Effective Adjoint Approaches for Computational Fluid Dynamics
G. K. W. Kenway, C. A. Mader, P. He, and J. R. R. A. Martins
Progress in Aerospace Sciences, 110100542, 2019
The adjoint method is used for high-fidelity aerodynamic shape optimization and is an efficient approach for computing the derivatives of a function of interest with respect to a large number of design variables. Over the past few decades, various approaches have been used to implement the adjoint method in computational fluid dynamics solvers. However, further advances in the field are hindered by the lack of performance assessments that compare the various adjoint implementations. Therefore, we propose open benchmarks and report a comprehensive evaluation of the various approaches to adjoint implementation. We also make recommendations on effective approaches, that is, approaches that are efficient, accurate, and have a low implementation cost. We focus on the discrete adjoint method and describe adjoint implementations for two computational fluid dynamics solvers by using various methods for computing the partial derivatives in the adjoint equations and for solving those equations.

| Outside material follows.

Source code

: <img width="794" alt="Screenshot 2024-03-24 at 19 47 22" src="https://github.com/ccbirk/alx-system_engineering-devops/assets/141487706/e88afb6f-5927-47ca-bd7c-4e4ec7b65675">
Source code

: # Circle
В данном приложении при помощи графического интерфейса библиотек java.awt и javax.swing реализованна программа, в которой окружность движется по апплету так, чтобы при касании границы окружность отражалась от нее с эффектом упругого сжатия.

Both source code transformation and operator-overloading algorithmic differentiation tools are used to compute the partial derivatives, along with finite differencing. We also examine the use of explicit Jacobian and Jacobian-free solution methods. We quantitatively evaluate the speed, scalability, memory usage, and accuracy of the various implementations by running cases that cover a wide range of Mach numbers, Reynolds numbers, mesh topologies, mesh sizes, and CPU cores. We conclude that the Jacobian-free method using source code transformation algorithmic differentiation to compute the partial derivatives is the best option because it computes exact derivatives with the lowest CPU time and the lowest memory requirements, and it also scales well up to 10 million cells and over one thousand CPU cores. The superior performance of this approach is primarily due to its Jacobian-free adjoint strategy. The cases presented herein are publicly available and represent platform-independent benchmarks for comparing other current and future adjoint implementations. Our results and discussion provide a guide for discrete adjoint implementations, not only for computational fluid dynamics but also for a wide range of other partial differential equation solvers.